This keeps being repeated. It isn’t true. The government won’t let Boeing go under. It’s fine letting it go bankrupt.


The goverment might try to give Boeing back from McDonnel/Chicago to Boeing. As it should have happened years ago already. It's critical infrastructure for them.


> Boeings stock price is down 18% this month

Due to the threat of damages from airlines for the cost of groundings and regulation. Not passengers who book through aggregators checking a box.


I’ll quote wand3r back to you:

> Sure it's not because of Kayak


Neither is it because consumers are wary. They may be. But not in a market-impacting way.

“I won’t fly Boeing” is 2024’s Kony 2012.


For that to be true, the whole Boeing fiasco would have to be a hoax, when it instead seems to be becoming a very concerning pattern.

I'm very happy to learn that JetBlue is AirBus-only in this thread. I already am an anxious flyer with a trip coming up in six months and it'd be a lie to say I wasn't considering just driving, even though that's statistically more dangerous, it's a situation where I have more perceived control.

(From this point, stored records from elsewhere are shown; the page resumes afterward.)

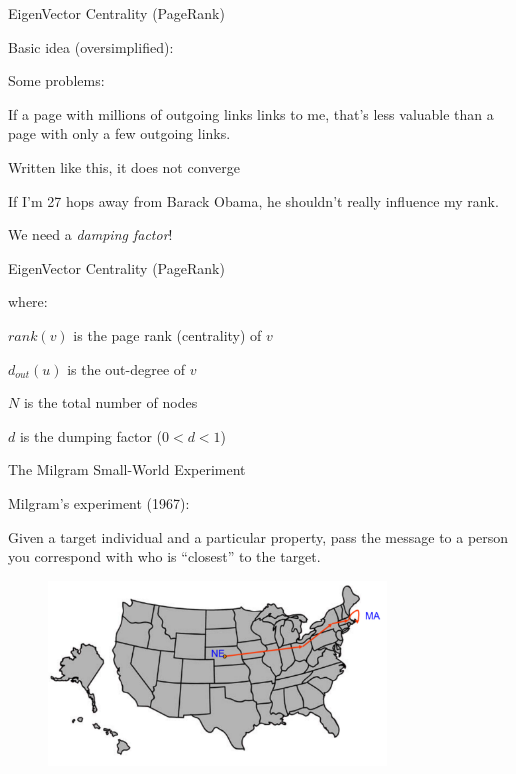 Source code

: \begin{frame}{EigenVector Centrality (PageRank)}
	
Basic idea (oversimplified):
\begin{Procedure}
\end{Procedure}


Some problems:
\BI
\item If a page with millions of outgoing links links to me, that’s less valuable than a page with only a few outgoing links.
\item Written like this, it does not converge
\item  If I’m 27 hops away from Barack Obama, he shouldn’t really influence my rank. 
\EI

We need a \emph{damping factor}!

\end{frame}

\begin{frame}{EigenVector Centrality (PageRank)}
\begin{Procedure}
\end{Procedure}
where:
\BI
\item $\mathit{rank}(v)$ is the page rank (centrality) of $v$
\item $d_{\mathit{out}}(u)$ is the out-degree of $v$
\item $N$ is the total number of nodes	
\item $d$ is the dumping factor ($0 < d < 1$)
\EI
\end{frame}

\begin{frame}{The Milgram Small-World Experiment}

Milgram's experiment (1967):

Given a target individual and a particular property, pass the message to a 
person you correspond with who is “closest” to the target.

\begin{figure}
\includegraphics[width=0.8\textwidth]{figs/08/milgram}
\end{figure}
	
\end{frame}

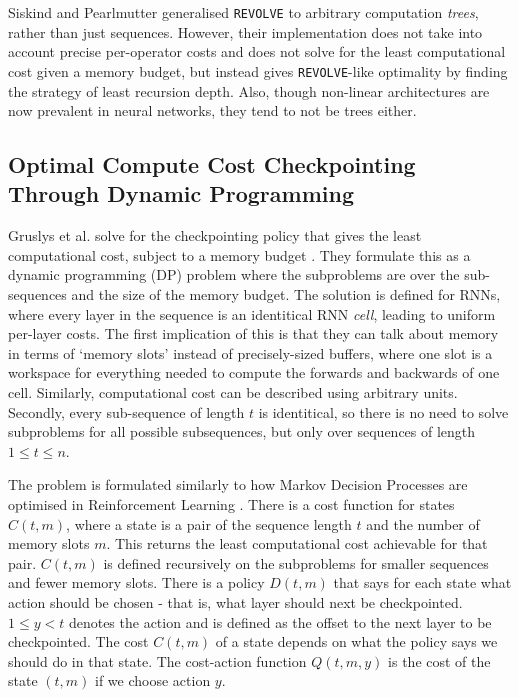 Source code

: Siskind and Pearlmutter \cite{Siskind2018} generalised \texttt{REVOLVE} to arbitrary computation \textit{trees}, rather than just sequences.
However, their implementation does not take into account precise per-operator costs and does not solve for the least computational cost given a memory budget, but instead gives \texttt{REVOLVE}-like optimality by finding the strategy of least recursion depth.
Also, though non-linear architectures are now prevalent in neural networks, they tend to not be trees either.

\subsection{Optimal Compute Cost Checkpointing Through Dynamic Programming} \label{sec:2-5-dp-checkpointing}
Gruslys et al. solve for the checkpointing policy that gives the least computational cost, subject to a memory budget \cite{Gruslys2016}.
They formulate this as a dynamic programming (DP) problem where the subproblems are over the sub-sequences and the size of the memory budget.
The solution is defined for RNNs, where every layer in the sequence is an identitical RNN \textit{cell}, leading to uniform per-layer costs.
The first implication of this is that they can talk about memory in terms of `memory slots' instead of precisely-sized buffers, where one slot is a workspace for everything needed to compute the forwards and backwards of one cell.
Similarly, computational cost can be described using arbitrary units.
Secondly, every sub-sequence of length \(t\) is identitical, so there is no need to solve subproblems for all possible subsequences, but only over sequences of length \(1\leq t\leq n\).

The problem is formulated similarly to how Markov Decision Processes are optimised in Reinforcement Learning \cite{Bellman1954, Sutton1998}.
There is a cost function for states \(C(t, m)\), where a state is a pair of the sequence length \(t\) and the number of memory slots \(m\).
This returns the least computational cost achievable for that pair.
\(C(t, m)\) is defined recursively on the subproblems for smaller sequences and fewer memory slots.
There is a policy \(D(t, m)\) that says for each state what action should be chosen - that is, what layer should next be checkpointed. \(1 \leq y < t\) denotes the action and is defined as the offset to the next layer to be checkpointed.
The cost \(C(t, m)\) of a state depends on what the policy says we should do in that state.
The cost-action function \(Q(t, m, y)\) is the cost of the state \((t, m)\) if we choose action \(y\).

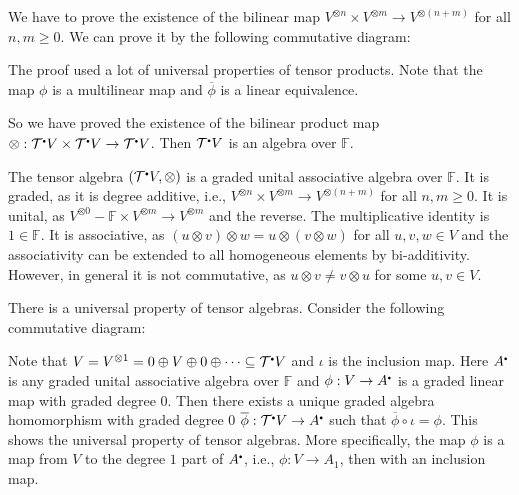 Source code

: \documentclass[
	11pt, %
	fleqn, %
	a4paper, %
]{LegrandOrangeBook}
\newcommand{\smallbullet}{\scalebox{0.5}{$\bullet$}}
\renewcommand{\bar}[1]{\overline{#1}} %
\newcommand{\F}{\mathbb{F}} %
\newcommand{\T}{\mathcal{T}^{\smallbullet}} %
\begin{document}
We have to prove the existence of the bilinear map $V^{\otimes n} \times V^{\otimes m} \to V^{\otimes (n + m)}$ for all $n, m \geq 0$. We can prove it by the following commutative diagram:
\begin{center}
\end{center}
The proof used a lot of universal properties of tensor products. Note that the map $\phi$ is a multilinear map and $\bar{\phi}$ is a linear equivalence.

So we have proved the existence of the bilinear product map $\otimes : \T V \times \T V \to \T V$. Then $\T V$ is an algebra over $\F$.
\begin{remark}
    The tensor algebra $(\T V, \otimes)$ is a graded unital associative algebra over $\F$. It is graded, as it is degree additive, i.e., $V^{\otimes n} \times V^{\otimes m} \to V^{\otimes (n + m)}$ for all $n, m \geq 0$. It is unital, as $V^{\otimes 0} - \F \times V^{\otimes m} \to V^{\otimes m}$ and the reverse. The multiplicative identity is $1 \in \F$. It is associative, as $(u \otimes v) \otimes w = u \otimes (v \otimes w)$ for all $u, v, w \in V$ and the associativity can be extended to all homogeneous elements by bi-additivity. However, in general it is not commutative, as $u \otimes v \neq v \otimes u$ for some $u, v \in V$.
\end{remark}

There is a universal property of tensor algebras. Consider the following commutative diagram:
\begin{center}
\end{center}
Note that $V = V^{\otimes 1} = 0 \oplus V \oplus 0 \oplus \cdots \subseteq \T V$ and $\iota$ is the inclusion map. Here $A^{\smallbullet}$ is any graded unital associative algebra over $\F$ and $\phi : V \to A^{\smallbullet}$ is a graded linear map with graded degree $0$. Then there exists a unique graded algebra homomorphism with graded degree $0$ $\bar{\phi} : \T V \to A^{\smallbullet}$ such that $\bar{\phi} \circ \iota = \phi$. This shows the universal property of tensor algebras. More specifically, the map $\phi$ is a map from $V$ to the degree $1$ part of $A^{\smallbullet}$, i.e., $\phi : V \to A_1$, then with an inclusion map.
\end{document}
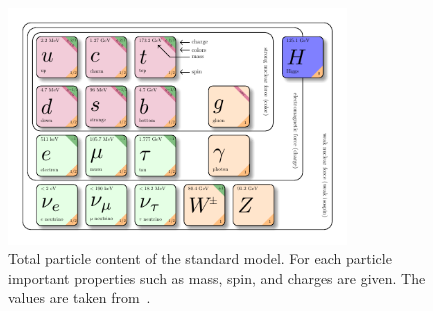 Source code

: \begin{figure}[!htpb]
 \centering
 \includegraphics[width=0.8\textwidth]{figures/general/SM}
 \caption{Total particle content of the standard model. For each particle important properties such as mass, spin, and charges are given. The values are taken from~\cite{PDG}.}
 \label{fig:SM}
 
\end{figure}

> an anxious flyer with a trip coming up in six months and it'd be a lie to say I wasn't considering just driving

Sure. But someone travelling once in six months, and actively weighing flying versus driving, isn’t a market-moving customer.

I have no doubt some demand destruction is happening. But it’s not along frequent fliers. Airlines are clamouring to get their planes recertified because they know they’ll be filled.


> “I won’t fly Boeing” is 2024’s Kony 2012.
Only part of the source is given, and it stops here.